Nodeless EKS Clusters
with Fargate and Karpenter
Sick of updating AMIs on managed node groups? This is how I got rid of them.
Why
I saw three major benefits when I moved to Karpenter.
- Cluster upgrades became a breeze. I could update the EKS control plane. Karpenter would automatically detect drift and roll all of my nodes for me.
- Maintaining compliant AMIs on nodes became automatic. No more waiting for the ASG to roll each node at an agonizing pace. No more 40+ minute terraform runs.
- Cost savings!

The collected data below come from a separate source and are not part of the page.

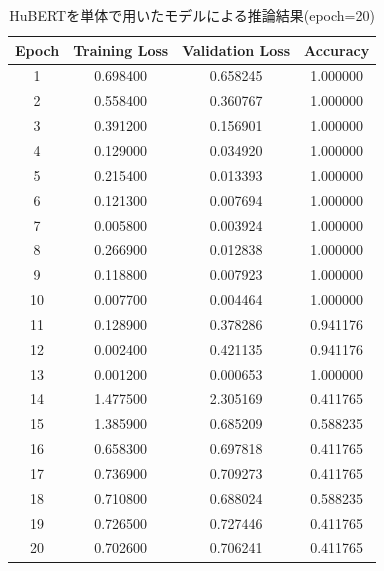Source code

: \documentclass[10pt]{ltjsarticle}
\begin{document}
\begin{table}[h]
\centering
\caption{HuBERTを単体で用いたモデルによる推論結果(epoch=20)}
\begin{tabular}{c c c c}
\hline
\textbf{Epoch} & \textbf{Training Loss} & \textbf{Validation Loss} & \textbf{Accuracy} \\
\hline
1  & 0.698400 & 0.658245 & 1.000000 \\
2  & 0.558400 & 0.360767 & 1.000000 \\
3  & 0.391200 & 0.156901 & 1.000000 \\
4  & 0.129000 & 0.034920 & 1.000000 \\
5  & 0.215400 & 0.013393 & 1.000000 \\
6  & 0.121300 & 0.007694 & 1.000000 \\
7  & 0.005800 & 0.003924 & 1.000000 \\
8  & 0.266900 & 0.012838 & 1.000000 \\
9  & 0.118800 & 0.007923 & 1.000000 \\
10 & 0.007700 & 0.004464 & 1.000000 \\
11 & 0.128900 & 0.378286 & 0.941176 \\
12 & 0.002400 & 0.421135 & 0.941176 \\
13 & 0.001200 & 0.000653 & 1.000000 \\
14 & 1.477500 & 2.305169 & 0.411765 \\
15 & 1.385900 & 0.685209 & 0.588235 \\
16 & 0.658300 & 0.697818 & 0.411765 \\
17 & 0.736900 & 0.709273 & 0.411765 \\
18 & 0.710800 & 0.688024 & 0.588235 \\
19 & 0.726500 & 0.727446 & 0.411765 \\
20 & 0.702600 & 0.706241 & 0.411765 \\
\hline
\end{tabular}
\end{table}
\end{document}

Instances were continuously right-sized and spot instances could be utilized and managed automatically.
But there was still a problem. I still had one managed node group in every cluster in order to bootstrap Karpenter. I still had to update that managed node group at least once a month to stay ahead of patch compliance goals and it was toilsome.
This is where Fargate came in.
What
- Spin up a new cluster WITHOUT the customary base managed node group.
- Deploy Karpenter and CoreDNS to Fargate in the cluster.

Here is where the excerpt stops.